Холодная вода оглушает мужчину, как пощечина. Так получается, что в момент падения Джамир оказывается повернут лицом вниз, и потому соленая вода устремляется ему в нос. Рефлекторно он открывает рот, чтобы откашляться, и море тут же вбивает студеный соленый кулак прямо ему в глотку. Побарахтавшись на поверхности, он быстро начинает тонуть.

Его разум мечется, грозя низринуться в кромешную мглу животного ужаса. Внезапно он слышит голос – властный и мудрый.

– Прекрати. Ты знаешь, что делать. Задержи дыхание. Извивайся как угорь.

Джамир уже погрузился на много метров под воду. Мужчина силится понять, откуда идет голос, и поднимает голову к поверхности моря, туда, откуда исходит размытый свет солнца. Он принимается извиваться телом и работать ногами. Отчасти он даже выигрывает от того, что его руки и ноги сейчас связаны – это придает дополнительную обтекаемость его телу. Корчась, он наконец выныривает на поверхность. В глазах – искры. Джамир жадно вбирает в грудь воздух.

Траулер всё еще неподалеку. Аббас и Маник всё еще стоят на корме. Они ничего не говорят Джамиру – просто молча взирают на него с палубы удаляющегося корабля.

– Дыши глубже,– говорит голос.– Наполни воздухом легкие и держи голову над водой. О капитане и его сыночке не переживай.

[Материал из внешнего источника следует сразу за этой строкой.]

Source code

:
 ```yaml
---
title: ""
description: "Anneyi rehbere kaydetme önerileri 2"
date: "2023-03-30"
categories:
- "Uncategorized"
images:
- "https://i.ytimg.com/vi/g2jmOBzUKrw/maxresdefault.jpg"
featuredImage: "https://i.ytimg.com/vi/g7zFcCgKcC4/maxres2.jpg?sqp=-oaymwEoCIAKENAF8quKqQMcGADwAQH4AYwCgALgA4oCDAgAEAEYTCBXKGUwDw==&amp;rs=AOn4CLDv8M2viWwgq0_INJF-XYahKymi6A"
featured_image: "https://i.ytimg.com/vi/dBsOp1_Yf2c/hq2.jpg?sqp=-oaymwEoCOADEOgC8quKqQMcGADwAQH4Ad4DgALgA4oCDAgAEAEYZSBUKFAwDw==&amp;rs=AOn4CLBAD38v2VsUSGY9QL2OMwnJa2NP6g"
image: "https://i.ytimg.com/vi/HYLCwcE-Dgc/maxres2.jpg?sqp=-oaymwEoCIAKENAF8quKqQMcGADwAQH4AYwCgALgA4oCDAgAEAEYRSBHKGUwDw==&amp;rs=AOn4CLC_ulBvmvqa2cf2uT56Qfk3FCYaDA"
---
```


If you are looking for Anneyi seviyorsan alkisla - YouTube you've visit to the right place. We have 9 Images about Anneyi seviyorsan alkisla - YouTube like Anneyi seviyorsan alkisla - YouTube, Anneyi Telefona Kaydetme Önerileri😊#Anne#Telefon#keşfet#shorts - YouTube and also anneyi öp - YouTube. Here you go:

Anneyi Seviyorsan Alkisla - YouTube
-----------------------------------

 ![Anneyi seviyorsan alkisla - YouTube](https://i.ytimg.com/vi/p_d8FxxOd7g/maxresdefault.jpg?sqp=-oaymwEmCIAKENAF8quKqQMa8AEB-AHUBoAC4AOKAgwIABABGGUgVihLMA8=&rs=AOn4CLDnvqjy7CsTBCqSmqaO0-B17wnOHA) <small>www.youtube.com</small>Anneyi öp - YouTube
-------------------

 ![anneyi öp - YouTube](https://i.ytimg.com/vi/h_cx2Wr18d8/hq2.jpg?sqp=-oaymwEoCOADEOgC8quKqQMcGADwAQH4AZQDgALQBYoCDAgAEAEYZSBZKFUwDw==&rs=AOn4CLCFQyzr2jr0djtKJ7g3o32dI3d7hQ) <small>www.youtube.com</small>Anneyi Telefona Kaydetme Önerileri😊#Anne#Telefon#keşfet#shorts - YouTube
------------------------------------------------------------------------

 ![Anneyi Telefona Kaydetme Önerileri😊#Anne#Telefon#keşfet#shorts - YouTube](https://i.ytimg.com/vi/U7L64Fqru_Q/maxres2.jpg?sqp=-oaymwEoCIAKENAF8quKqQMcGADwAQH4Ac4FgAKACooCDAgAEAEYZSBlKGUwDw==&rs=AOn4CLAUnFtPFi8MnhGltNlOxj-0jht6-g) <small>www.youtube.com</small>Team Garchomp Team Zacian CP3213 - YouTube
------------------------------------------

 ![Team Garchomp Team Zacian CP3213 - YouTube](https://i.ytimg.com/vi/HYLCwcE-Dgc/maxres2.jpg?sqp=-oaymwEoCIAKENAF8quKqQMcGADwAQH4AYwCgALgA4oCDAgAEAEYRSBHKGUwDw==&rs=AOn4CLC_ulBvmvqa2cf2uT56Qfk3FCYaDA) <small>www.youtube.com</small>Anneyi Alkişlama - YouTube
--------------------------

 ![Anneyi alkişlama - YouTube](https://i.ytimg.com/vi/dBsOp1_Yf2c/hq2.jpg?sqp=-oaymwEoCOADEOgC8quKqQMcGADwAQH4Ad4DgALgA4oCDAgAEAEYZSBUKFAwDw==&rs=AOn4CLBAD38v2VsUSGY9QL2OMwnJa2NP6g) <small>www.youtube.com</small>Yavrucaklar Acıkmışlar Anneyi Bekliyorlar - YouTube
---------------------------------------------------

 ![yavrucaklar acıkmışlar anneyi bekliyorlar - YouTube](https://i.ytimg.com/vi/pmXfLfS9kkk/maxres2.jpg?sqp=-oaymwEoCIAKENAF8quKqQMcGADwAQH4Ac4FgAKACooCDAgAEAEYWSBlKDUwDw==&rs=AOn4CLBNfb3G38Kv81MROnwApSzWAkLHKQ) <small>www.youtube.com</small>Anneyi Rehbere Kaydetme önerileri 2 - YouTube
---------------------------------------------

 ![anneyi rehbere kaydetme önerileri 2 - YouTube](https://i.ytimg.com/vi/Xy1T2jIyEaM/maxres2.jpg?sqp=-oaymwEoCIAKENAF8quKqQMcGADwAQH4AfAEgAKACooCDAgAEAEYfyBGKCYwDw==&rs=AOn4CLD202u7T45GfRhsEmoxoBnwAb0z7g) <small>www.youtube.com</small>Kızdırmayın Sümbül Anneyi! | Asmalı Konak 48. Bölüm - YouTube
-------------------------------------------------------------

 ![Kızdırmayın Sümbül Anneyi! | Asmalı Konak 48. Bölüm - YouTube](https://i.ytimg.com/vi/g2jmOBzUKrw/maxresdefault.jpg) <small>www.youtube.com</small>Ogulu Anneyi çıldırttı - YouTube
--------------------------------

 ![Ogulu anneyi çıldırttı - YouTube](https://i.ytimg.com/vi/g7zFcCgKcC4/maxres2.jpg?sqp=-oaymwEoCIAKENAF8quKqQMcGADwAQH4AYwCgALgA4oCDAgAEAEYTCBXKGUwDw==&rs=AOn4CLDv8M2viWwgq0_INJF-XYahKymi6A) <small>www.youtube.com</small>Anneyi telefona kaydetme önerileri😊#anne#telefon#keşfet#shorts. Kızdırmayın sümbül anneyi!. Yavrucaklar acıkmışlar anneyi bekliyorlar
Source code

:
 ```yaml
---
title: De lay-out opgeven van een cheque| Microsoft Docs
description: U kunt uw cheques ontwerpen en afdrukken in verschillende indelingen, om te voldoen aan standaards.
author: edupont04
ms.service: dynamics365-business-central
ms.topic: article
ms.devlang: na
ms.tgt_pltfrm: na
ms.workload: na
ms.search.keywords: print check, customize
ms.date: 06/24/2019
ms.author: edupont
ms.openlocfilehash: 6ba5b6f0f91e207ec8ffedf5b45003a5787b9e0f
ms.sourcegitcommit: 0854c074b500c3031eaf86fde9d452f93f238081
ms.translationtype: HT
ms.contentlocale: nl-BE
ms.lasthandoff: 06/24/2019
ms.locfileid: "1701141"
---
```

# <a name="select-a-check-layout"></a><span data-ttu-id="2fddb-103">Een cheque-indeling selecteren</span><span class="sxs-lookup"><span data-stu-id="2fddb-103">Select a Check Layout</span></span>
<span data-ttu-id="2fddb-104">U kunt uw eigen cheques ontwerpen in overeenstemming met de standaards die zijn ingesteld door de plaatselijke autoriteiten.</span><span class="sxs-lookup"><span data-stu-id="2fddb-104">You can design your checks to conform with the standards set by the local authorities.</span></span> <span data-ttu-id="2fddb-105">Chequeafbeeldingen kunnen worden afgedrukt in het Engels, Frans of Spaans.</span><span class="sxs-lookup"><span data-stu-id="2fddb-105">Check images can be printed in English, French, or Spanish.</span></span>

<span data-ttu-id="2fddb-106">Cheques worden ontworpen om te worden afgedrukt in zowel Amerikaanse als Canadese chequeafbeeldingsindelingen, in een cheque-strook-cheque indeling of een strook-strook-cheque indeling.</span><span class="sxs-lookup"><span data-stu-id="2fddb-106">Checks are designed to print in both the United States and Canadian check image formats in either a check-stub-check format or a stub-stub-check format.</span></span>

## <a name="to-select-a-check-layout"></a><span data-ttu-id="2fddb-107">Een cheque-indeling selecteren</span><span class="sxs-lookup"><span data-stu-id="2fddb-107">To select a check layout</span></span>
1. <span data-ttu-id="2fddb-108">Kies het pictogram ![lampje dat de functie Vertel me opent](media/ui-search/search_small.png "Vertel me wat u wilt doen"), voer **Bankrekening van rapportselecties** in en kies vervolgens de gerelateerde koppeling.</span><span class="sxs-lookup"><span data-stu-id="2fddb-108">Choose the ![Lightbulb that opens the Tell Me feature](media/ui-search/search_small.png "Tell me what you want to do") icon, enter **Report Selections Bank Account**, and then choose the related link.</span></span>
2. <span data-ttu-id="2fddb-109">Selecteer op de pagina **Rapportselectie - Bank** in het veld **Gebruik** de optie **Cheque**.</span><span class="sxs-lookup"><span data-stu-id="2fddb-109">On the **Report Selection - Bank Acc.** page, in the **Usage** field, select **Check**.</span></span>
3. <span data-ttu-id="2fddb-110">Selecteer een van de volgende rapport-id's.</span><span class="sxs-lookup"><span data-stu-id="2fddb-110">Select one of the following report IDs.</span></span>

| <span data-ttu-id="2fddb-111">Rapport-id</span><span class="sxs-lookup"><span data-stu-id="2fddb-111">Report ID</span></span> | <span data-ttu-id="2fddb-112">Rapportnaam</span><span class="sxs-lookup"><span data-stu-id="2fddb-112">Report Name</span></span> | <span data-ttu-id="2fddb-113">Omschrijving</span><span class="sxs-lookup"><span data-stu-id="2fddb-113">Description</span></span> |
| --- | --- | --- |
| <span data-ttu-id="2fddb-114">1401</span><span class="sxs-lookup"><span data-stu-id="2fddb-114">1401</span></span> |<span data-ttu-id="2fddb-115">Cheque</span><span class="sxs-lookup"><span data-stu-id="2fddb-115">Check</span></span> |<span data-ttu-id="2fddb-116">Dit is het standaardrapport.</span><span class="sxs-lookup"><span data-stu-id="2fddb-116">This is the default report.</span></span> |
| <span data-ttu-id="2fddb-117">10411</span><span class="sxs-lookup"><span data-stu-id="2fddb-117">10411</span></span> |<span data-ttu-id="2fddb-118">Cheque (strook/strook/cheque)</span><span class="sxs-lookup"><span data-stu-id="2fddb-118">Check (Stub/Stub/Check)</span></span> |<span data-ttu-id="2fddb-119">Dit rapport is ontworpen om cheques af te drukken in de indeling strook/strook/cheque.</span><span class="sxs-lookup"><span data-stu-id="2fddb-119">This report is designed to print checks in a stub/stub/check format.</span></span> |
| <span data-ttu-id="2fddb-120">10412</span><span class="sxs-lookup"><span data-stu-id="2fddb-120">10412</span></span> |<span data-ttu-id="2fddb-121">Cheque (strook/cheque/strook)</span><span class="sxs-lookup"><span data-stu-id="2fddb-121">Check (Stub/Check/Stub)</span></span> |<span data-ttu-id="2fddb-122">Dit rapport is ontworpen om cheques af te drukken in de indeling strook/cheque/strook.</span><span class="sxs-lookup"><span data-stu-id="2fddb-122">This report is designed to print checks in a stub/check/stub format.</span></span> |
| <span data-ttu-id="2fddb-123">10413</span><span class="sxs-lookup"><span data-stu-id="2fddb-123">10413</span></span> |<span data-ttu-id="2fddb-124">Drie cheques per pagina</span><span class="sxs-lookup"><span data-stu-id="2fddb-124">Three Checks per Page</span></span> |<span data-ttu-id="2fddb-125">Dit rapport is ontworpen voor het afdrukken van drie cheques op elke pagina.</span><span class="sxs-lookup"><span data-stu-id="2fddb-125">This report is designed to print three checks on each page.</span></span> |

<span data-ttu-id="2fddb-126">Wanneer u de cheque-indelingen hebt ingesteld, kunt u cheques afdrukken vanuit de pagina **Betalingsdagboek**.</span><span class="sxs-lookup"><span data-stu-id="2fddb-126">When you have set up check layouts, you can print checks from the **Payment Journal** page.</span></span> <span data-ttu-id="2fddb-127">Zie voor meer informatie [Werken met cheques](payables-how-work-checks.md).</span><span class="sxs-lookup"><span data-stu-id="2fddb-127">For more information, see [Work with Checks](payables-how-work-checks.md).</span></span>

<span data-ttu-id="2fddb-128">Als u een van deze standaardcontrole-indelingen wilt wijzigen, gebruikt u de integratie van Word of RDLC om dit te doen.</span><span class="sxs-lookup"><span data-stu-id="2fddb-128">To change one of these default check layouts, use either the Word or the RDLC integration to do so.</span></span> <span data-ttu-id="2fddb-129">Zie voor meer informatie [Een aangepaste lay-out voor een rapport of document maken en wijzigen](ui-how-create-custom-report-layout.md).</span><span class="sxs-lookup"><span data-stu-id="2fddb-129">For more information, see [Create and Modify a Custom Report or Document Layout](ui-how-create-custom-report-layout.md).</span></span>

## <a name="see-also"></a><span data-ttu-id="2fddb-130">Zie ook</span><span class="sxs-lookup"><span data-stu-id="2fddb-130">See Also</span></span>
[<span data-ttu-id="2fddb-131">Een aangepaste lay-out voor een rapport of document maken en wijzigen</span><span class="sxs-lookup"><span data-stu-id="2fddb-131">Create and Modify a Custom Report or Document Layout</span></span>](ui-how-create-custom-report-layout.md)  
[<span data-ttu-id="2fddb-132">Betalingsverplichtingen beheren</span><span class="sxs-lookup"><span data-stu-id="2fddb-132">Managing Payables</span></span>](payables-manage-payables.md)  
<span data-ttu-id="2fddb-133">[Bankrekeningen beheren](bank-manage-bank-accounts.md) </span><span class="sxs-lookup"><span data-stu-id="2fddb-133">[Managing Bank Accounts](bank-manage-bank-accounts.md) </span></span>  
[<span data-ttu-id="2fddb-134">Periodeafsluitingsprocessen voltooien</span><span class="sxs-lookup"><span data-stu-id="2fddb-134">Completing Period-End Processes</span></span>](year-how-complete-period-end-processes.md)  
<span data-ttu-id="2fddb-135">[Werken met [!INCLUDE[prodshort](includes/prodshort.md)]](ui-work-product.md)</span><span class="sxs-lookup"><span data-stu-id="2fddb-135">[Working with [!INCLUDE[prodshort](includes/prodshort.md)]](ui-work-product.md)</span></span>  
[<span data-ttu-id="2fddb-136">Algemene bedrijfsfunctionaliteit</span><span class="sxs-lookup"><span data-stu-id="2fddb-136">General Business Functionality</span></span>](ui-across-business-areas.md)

Они думают, что с тобой всё кончено.

Он оглядывается по сторонам. Ничего: куда ни кинь взор, везде безбрежная гладь океана.

– Мне конец! – Душа не желает этого принимать, она бунтует. Как ему выжить тут в одиночку, связанному? И всё же Джамир подчиняется голосу, вбирает в легкие побольше воздуха и ложится на спину – совсем как в детстве на постель, когда у него был жар и мать делала ему примочки, чтобы сбить температуру.

– Хонуфа… Мой сын… Я больше никогда их не увижу.

– Увидишь, если не станешь предаваться отчаянию. О чем ты забыл?

– Не знаю.

– Посмотри на себя.

Он смотрит и обнаруживает, что амулет, подаренный ему Гаурангой, выбился из-под рубашки, и шип ската, как и прежде закрепленный на его шее бечевкой, сейчас плавает на поверхности воды.

Джамир пытается ухватить шип зубами. Получается это у него далеко не с первой попытки. Наконец костяной шип размером с длинную расческу крепко зажат челюстями. Он твердый, цвета слоновой кости. Его иззубренные края остры как нож. Джамир подтягивает руки к лицу. Маник связал их крепко, но только в один оборот веревки. Джамир подносит запястья ко рту и начинает тереть веревку о край шипа. Работа тяжелая. Всякий раз, когда ему кажется, что голова вот-вот уйдет под воду, он останавливается и вбирает в грудь свежую порцию воздуха.

Оттого что шип приходится сжимать как можно крепче, челюсти немеют, а губы, израненные острыми краями, кровоточат, но Джамир не сдается. Ему кажется, что он пилит веревку уже целую вечность. Смотрит на нее и кричит от отчаяния – следы шипа на ней едва заметны.

– Не сдавайся. Продолжай.

Я больше не могу, – всхлипывает Джамир.

– Ты должен. Подумай о жене с сыном. Они там, на берегу. Скоро им понадобится твоя помощь.

– Ты – это он? Ты Лодочник?

На этот раз, прежде чем ответить, голос долго молчит. Когда он раздается снова, Джамир успевает обо всем догадаться.

Он плачет, теперь уже зная о том, кто все эти годы приглядывал за ним, и снова принимается за работу.

Когда поддаются последние упрямые волокна веревки, Джамир уже настолько измотан, что даже не чувствует радости. Он тянется к щиколоткам, чтобы развязать ноги, и понимает, что на это у него уже нет сил. Мир блекнет и съеживается, удаляясь куда-то прочь. Джамир ничего не может с собой поделать, даже несмотря на голос Лодочника, уверяющий, что помощь уже совсем близко.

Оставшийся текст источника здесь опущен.